--- DATA LISTING Enclosed Below ---

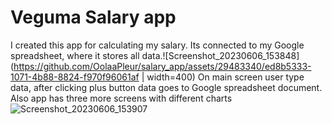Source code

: # Veguma Salary app

I created this app for calculating my salary. Its connected to my Google spreadsheet, where it stores all data.![Screenshot_20230606_153848](https://github.com/OolaaPleur/salary_app/assets/29483340/ed8b5333-1071-4b88-8824-f970f96061af | width=400)
On main screen user type data, after clicking plus button data goes to Google spreadsheet document. Also app has three more screens with different charts![Screenshot_20230606_153907](https://github.com/OolaaPleur/salary_app/assets/29483340/2cb14d7f-e4cb-4467-a9ac-de7b3c4cac58)
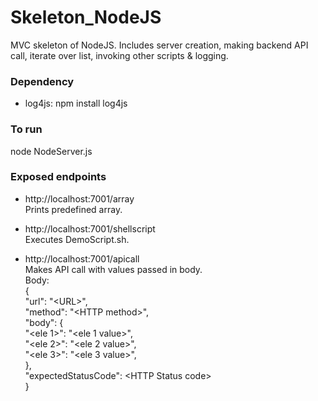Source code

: # Skeleton_NodeJS
MVC skeleton of NodeJS. Includes server creation, making backend API call, iterate over list, invoking other scripts & logging.

### Dependency
 * log4js: npm install log4js

### To run
 node NodeServer.js

### Exposed endpoints
 * http://localhost:7001/array     	<br/>
 	Prints predefined array.
    
 * http://localhost:7001/shellscript	<br/>
 	Executes DemoScript.sh.
    
 * http://localhost:7001/apicall	<br/>
 	Makes API call with values passed in body.	<br/>
    	Body: <br/>
    	{ <br/>
		"url": "\<URL\>",  <br/>
		"method": "\<HTTP method\>",  <br/>
		"body": { <br/>
				"\<ele 1\>": "\<ele 1 value\>", <br/>
				"\<ele 2\>": "\<ele 2 value\>", <br/>
				"\<ele 3\>": "\<ele 3 value\>", <br/>
			},  <br/>
		"expectedStatusCode": \<HTTP Status code\> <br/>
	} <br/>
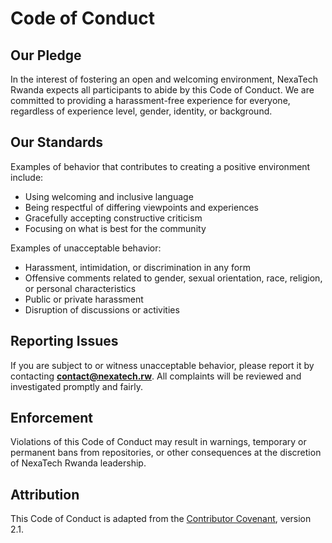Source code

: # Code of Conduct

## Our Pledge
In the interest of fostering an open and welcoming environment, NexaTech Rwanda expects all participants to abide by this Code of Conduct. We are committed to providing a harassment-free experience for everyone, regardless of experience level, gender, identity, or background.

## Our Standards
Examples of behavior that contributes to creating a positive environment include:
- Using welcoming and inclusive language
- Being respectful of differing viewpoints and experiences
- Gracefully accepting constructive criticism
- Focusing on what is best for the community

Examples of unacceptable behavior:
- Harassment, intimidation, or discrimination in any form
- Offensive comments related to gender, sexual orientation, race, religion, or personal characteristics
- Public or private harassment
- Disruption of discussions or activities

## Reporting Issues
If you are subject to or witness unacceptable behavior, please report it by contacting **contact@nexatech.rw**. All complaints will be reviewed and investigated promptly and fairly.

## Enforcement
Violations of this Code of Conduct may result in warnings, temporary or permanent bans from repositories, or other consequences at the discretion of NexaTech Rwanda leadership.

## Attribution
This Code of Conduct is adapted from the [Contributor Covenant](https://www.contributor-covenant.org/), version 2.1.
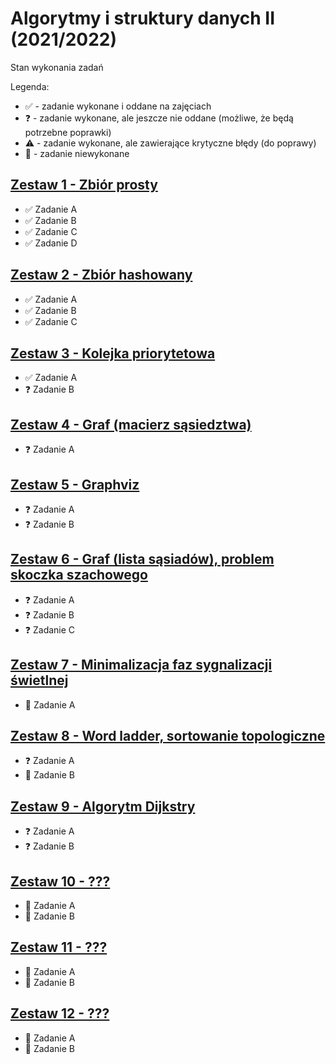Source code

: # Algorytmy i struktury danych II (2021/2022)

Stan wykonania zadań

Legenda:

- :white_check_mark: - zadanie wykonane i oddane na zajęciach
- :question: - zadanie wykonane, ale jeszcze nie oddane (możliwe, że będą potrzebne poprawki)
- :warning: - zadanie wykonane, ale zawierające krytyczne błędy (do poprawy)
- :black_square_button: - zadanie niewykonane

## [Zestaw 1 - Zbiór prosty](Zestaw%2001)

- :white_check_mark: Zadanie A
- :white_check_mark: Zadanie B
- :white_check_mark: Zadanie C
- :white_check_mark: Zadanie D

## [Zestaw 2 - Zbiór hashowany](Zestaw%2002)

- :white_check_mark: Zadanie A
- :white_check_mark: Zadanie B
- :white_check_mark: Zadanie C

## [Zestaw 3 - Kolejka priorytetowa](Zestaw%2003)

- :white_check_mark: Zadanie A
- :question: Zadanie B

## [Zestaw 4 - Graf (macierz sąsiedztwa)](Zestaw%2004)

- :question: Zadanie A

## [Zestaw 5 - Graphviz](Zestaw%2005)

- :question: Zadanie A
- :question: Zadanie B

## [Zestaw 6 - Graf (lista sąsiadów), problem skoczka szachowego](Zestaw%2006)

- :question: Zadanie A
- :question: Zadanie B
- :question: Zadanie C

## [Zestaw 7 - Minimalizacja faz sygnalizacji świetlnej](Zestaw%2007)

- :black_square_button: Zadanie A

## [Zestaw 8 - Word ladder, sortowanie topologiczne](Zestaw%2008)

- :question: Zadanie A
- :black_square_button: Zadanie B

## [Zestaw 9 - Algorytm Dijkstry](Zestaw%2009)

- :question: Zadanie A
- :question: Zadanie B

## [Zestaw 10 - ???](Zestaw%2010)

- :black_square_button: Zadanie A
- :black_square_button: Zadanie B

## [Zestaw 11 - ???](Zestaw%2011)

- :black_square_button: Zadanie A
- :black_square_button: Zadanie B

## [Zestaw 12 - ???](Zestaw%2012)

- :black_square_button: Zadanie A
- :black_square_button: Zadanie B
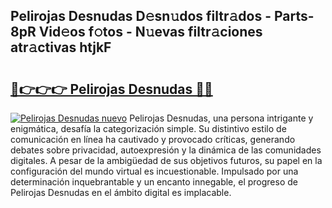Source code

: ## Pelirojas Desnudas D𝚎sn𝚞dos filtr𝚊dos - Parts-8pR Vid𝚎os f𝚘tos - N𝚞evas filtr𝚊ciones atr𝚊ctivas htjkF

# <h2><a href="http://mb3cvg.tromn.icu/?c=Pelirojas+Desnudas">🔗👉👉👉 Pelirojas Desnudas 🔗🔗</a></h2>

[![Pelirojas Desnudas nuevo](https://i.imgur.com/pEAQMta.gif)](http://mb3cvg.tromn.icu/?c=Pelirojas+Desnudas)
Pelirojas Desnudas, una persona intrigante y enigmática, desafía la categorización simple. Su distintivo estilo de comunicación en línea ha cautivado y provocado críticas, generando debates sobre privacidad, autoexpresión y la dinámica de las comunidades digitales. A pesar de la ambigüedad de sus objetivos futuros, su papel en la configuración del mundo virtual es incuestionable. Impulsado por una determinación inquebrantable y un encanto innegable, el progreso de Pelirojas Desnudas en el ámbito digital es implacable.

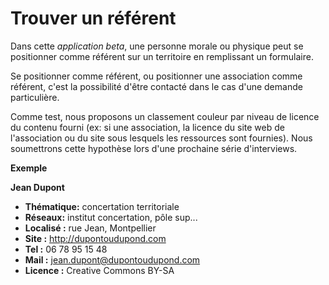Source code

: Trouver un référent 
==

Dans cette *application beta*, une personne morale ou physique peut se positionner comme référent sur un territoire en remplissant un formulaire. 

Se positionner comme référent, ou positionner une association comme référent, c'est la possibilité d'être contacté dans le cas d'une demande particulière. 

Comme test, nous proposons un classement couleur par niveau de licence du contenu fourni (ex: si une association, la licence du site web de l'association ou du site sous lesquels les ressources sont fournies). Nous soumettrons cette hypothèse lors d'une prochaine série d'interviews. 

**Exemple**

**Jean Dupont**
* __Thématique:__ concertation territoriale
* __Réseaux:__ institut concertation, pôle sup...
* __Localisé :__ rue Jean, Montpellier
* __Site :__ http://dupontoudupond.com
* __Tel :__ 06 78 95 15 48 
* __Mail :__ jean.dupont@dupontoudupond.com
* __Licence :__ Creative Commons BY-SA



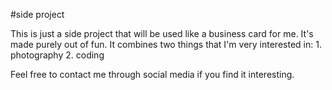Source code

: #side project

This is just a side project that will be used like a business card for me.
It's made purely out of fun.
It combines two things that I'm very interested in: 1. photography
                                                    2. coding

Feel free to contact me through social media if you find it interesting.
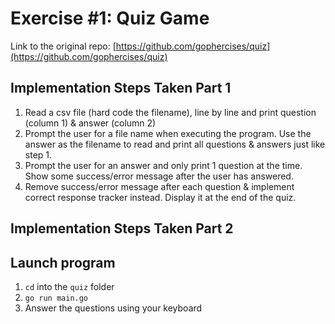 # Exercise #1: Quiz Game

Link to the original repo: [https://github.com/gophercises/quiz](https://github.com/gophercises/quiz)

## Implementation Steps Taken Part 1

1. Read a csv file (hard code the filename), line by line and print question (column 1) & answer (column 2)
2. Prompt the user for a file name when executing the program. Use the answer as the filename to read and print all questions & answers just like step 1.
3. Prompt the user for an answer and only print 1 question at the time. Show some success/error message after the user has answered.
4. Remove success/error message after each question & implement correct response tracker instead. Display it at the end of the quiz.

## Implementation Steps Taken Part 2

## Launch program

1. `cd` into the `quiz` folder
2. `go run main.go`
3. Answer the questions using your keyboard
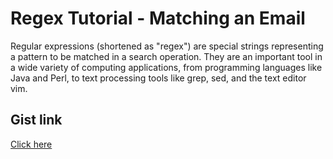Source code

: # Regex Tutorial - Matching an Email

Regular expressions (shortened as "regex") are special strings representing a pattern to be matched in a search operation. They are an important tool in a wide variety of computing applications, from programming languages like Java and Perl, to text processing tools like grep, sed, and the text editor vim.

## Gist link

[Click here](https://gist.github.com/Canon70D/84c7a07ede68e15702a4ca41f731c270)
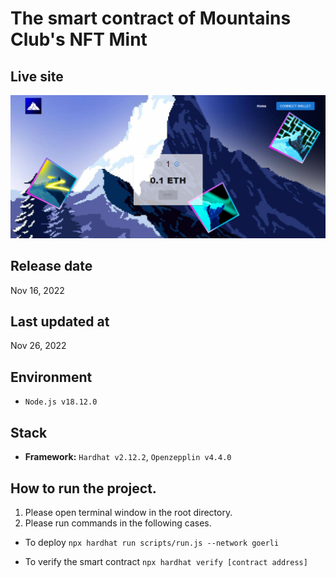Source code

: # The smart contract of Mountains Club's NFT Mint

## Live site
[![Live site](readme_images/guide-site.png)](https://mintmountainsclub.ch)


## Release date
Nov 16, 2022

## Last updated at
Nov 26, 2022

## Environment
- `Node.js v18.12.0`

## Stack
- **Framework:** `Hardhat v2.12.2`, `Openzepplin v4.4.0`

## How to run the project.
1. Please open terminal window in the root directory.
2. Please run commands in the following cases.
- To deploy
`npx hardhat run scripts/run.js --network goerli`

- To verify the smart contract
`npx hardhat verify [contract address]`

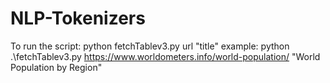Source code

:# NLP-Tokenizers

To run the script: python fetchTablev3.py url "title"
example: python .\fetchTablev3.py https://www.worldometers.info/world-population/ "World Population by Region"
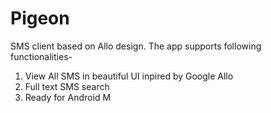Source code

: # Pigeon
SMS client based on Allo design. The app supports following functionalities-

1. View All SMS in beautiful UI inpired by Google Allo
2. Full text SMS search
3. Ready for Android M
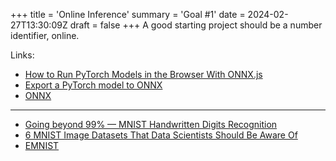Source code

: +++
title = 'Online Inference'
summary = 'Goal #1'
date = 2024-02-27T13:30:09Z
draft = false
+++
A good starting project should be a number identifier, online.

Links:
- [How to Run PyTorch Models in the Browser With ONNX.js ](https://www.youtube.com/watch?v=Vs730jsRgO8)
- [Export a PyTorch model to ONNX](https://pytorch.org/tutorials//beginner/onnx/export_simple_model_to_onnx_tutorial.html)
- [ONNX](https://github.com/microsoft/onnxjs)
---
- [Going beyond 99% — MNIST Handwritten Digits Recognition](https://towardsdatascience.com/going-beyond-99-mnist-handwritten-digits-recognition-cfff96337392?gi=6a1178e90bc0)
- [6 MNIST Image Datasets That Data Scientists Should Be Aware Of](https://analyticsindiamag.com/mnist/)
- [EMNIST](https://www.nist.gov/itl/products-and-services/emnist-dataset)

--- End of Enclosed DATA LISTING ---

WHAT TO WORK ON
Repeat exactly the lines above, from the line containing "- To deploy" through the last line of the records, inclusive; omit any pictures.

RESULT OF THE EXERCISE
- To deploy
`npx hardhat run scripts/run.js --network goerli`

- To verify the smart contract
`npx hardhat verify [contract address]`

Source code

:# NLP-Tokenizers

To run the script: python fetchTablev3.py url "title"
example: python .\fetchTablev3.py https://www.worldometers.info/world-population/ "World Population by Region"
Source code

: # Pigeon
SMS client based on Allo design. The app supports following functionalities-

1. View All SMS in beautiful UI inpired by Google Allo
2. Full text SMS search
3. Ready for Android M
Source code

: +++
title = 'Online Inference'
summary = 'Goal #1'
date = 2024-02-27T13:30:09Z
draft = false
+++
A good starting project should be a number identifier, online.

Links:
- [How to Run PyTorch Models in the Browser With ONNX.js ](https://www.youtube.com/watch?v=Vs730jsRgO8)
- [Export a PyTorch model to ONNX](https://pytorch.org/tutorials//beginner/onnx/export_simple_model_to_onnx_tutorial.html)
- [ONNX](https://github.com/microsoft/onnxjs)
---
- [Going beyond 99% — MNIST Handwritten Digits Recognition](https://towardsdatascience.com/going-beyond-99-mnist-handwritten-digits-recognition-cfff96337392?gi=6a1178e90bc0)
- [6 MNIST Image Datasets That Data Scientists Should Be Aware Of](https://analyticsindiamag.com/mnist/)
- [EMNIST](https://www.nist.gov/itl/products-and-services/emnist-dataset)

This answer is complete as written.